Standing orders and direct debits

January 2010

The start of the year is the time when customers often sign up for new contracts with service providers, from gyms to phone companies. But what's the best way to pay these recurring bills?

While standing orders and direct debits do broadly similar things, many consumers are confused about key differences between them. If you don't understand these differences you could soon find debts mounting up.

Consumers may also be unaware of the Payment Services Directive. This came into force in Ireland in November 2009 and introduces a number of benefits and added protection for consumers.

These include a more regulated environment, and your right to a refund in relation to unauthorised and incorrectly executed payments. The Financial Regulator is the competent authority in terms of implementing the Directive.

The main differences

In a nutshell:

  • A standing order is your instruction to your bank to pay a set amount to a named beneficiary (such as a savings account), at regular intervals
  • A direct debit is where you give permission to a beneficiary (such as your electricity supplier) to claim payments from your bank account. The amount may vary, and the frequency too (though it's often monthly). As part of this process, you instruct your bank to allow these payments to be made

So a standing order is for a fixed amount. Any price increase must be notified to you, in writing, for your approval. Typically, a standing order might be used to pay a fixed sum to a savings account or to a local club at the beginning of each month.

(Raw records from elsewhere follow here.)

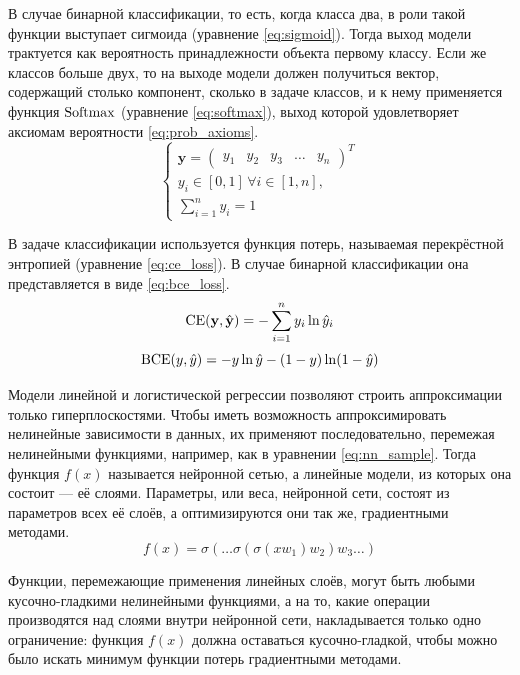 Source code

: В случае бинарной классификации, то есть, когда класса два, в роли такой функции выступает сигмоида (уравнение \ref*{eq:sigmoid}). Тогда выход модели трактуется как вероятность принадлежности объекта первому классу. Если же классов больше двух, то на выходе модели должен получиться вектор, содержащий столько компонент, сколько в задаче классов, и к нему применяется функция $\operatorname{Softmax}$ (уравнение \ref*{eq:softmax}), выход которой удовлетворяет аксиомам вероятности \ref*{eq:prob_axioms}.
\begin{equation}
    \label{eq:prob_axioms}
    \begin{cases}
        \mathbf{y}=\left(\begin{matrix}
            y_1 & y_2 & y_3 & \dots & y_n
        \end{matrix}\right)^T \\
        y_i \in [0, 1]\,\forall i\in[1, n], \\
        \sum\limits_{i=1}^n y_i = 1
    \end{cases}
\end{equation}

В задаче классификации используется функция потерь, называемая перекрёстной энтропией (уравнение \ref*{eq:ce_loss}). В случае бинарной классификации она представляется в виде \ref*{eq:bce_loss}.
\begin{equation}
    \label{eq:ce_loss}
    \operatorname{CE}(\mathbf{y},\hat{\mathbf{y}})=-\sum\limits_{i=1}^n y_i \ln \hat{y}_i
\end{equation}
\begin{equation}
    \label{eq:bce_loss}
    \operatorname{BCE}(y,\hat{y})=-y \ln \hat{y} - (1-y)\ln (1-\hat{y})
\end{equation}

Модели линейной и логистической регрессии позволяют строить аппроксимации только гиперплоскостями. Чтобы иметь возможность аппроксимировать нелинейные зависимости в данных, их применяют последовательно, перемежая нелинейными функциями, например, как в уравнении \ref*{eq:nn_sample}. Тогда функция $f(x)$ называется нейронной сетью, а линейные модели, из которых она состоит --- её слоями. Параметры, или веса, нейронной сети, состоят из параметров всех её слоёв, а оптимизируются они так же, градиентными методами.
\begin{equation}
    \label{eq:nn_sample}
    f(x)=\sigma(\dots \sigma(\sigma(xw_1)w_2)w_3 \dots)
\end{equation}

Функции, перемежающие применения линейных слоёв, могут быть любыми кусочно-гладкими нелинейными функциями, а на то, какие операции производятся над слоями внутри нейронной сети, накладывается только одно ограничение: функция $f(x)$ должна оставаться кусочно-гладкой, чтобы можно было искать минимум функции потерь градиентными методами.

A standing order can be set up to run for a set period of time (not indefinitely) or until you cancel it.

With a direct debit, the amount drawn from your account can vary from month to month. Typical examples are paying mortgage instalments or utility bills.

As well as the amount of the payment being flexible, with a direct debit the due payment date may also vary.

The main advantages of each

Standing orders are simpler than direct debits. At set times your bank sends the money to the beneficiary's bank, and only you can alter the payments. The beneficiary can be anyone.

By contrast, direct debits are flexible. Their day-to-day advantage in paying recurring bills is that if the payment amount keeps changing (such as with a gas or electricity bill), the beneficiary can claim the new amount automatically.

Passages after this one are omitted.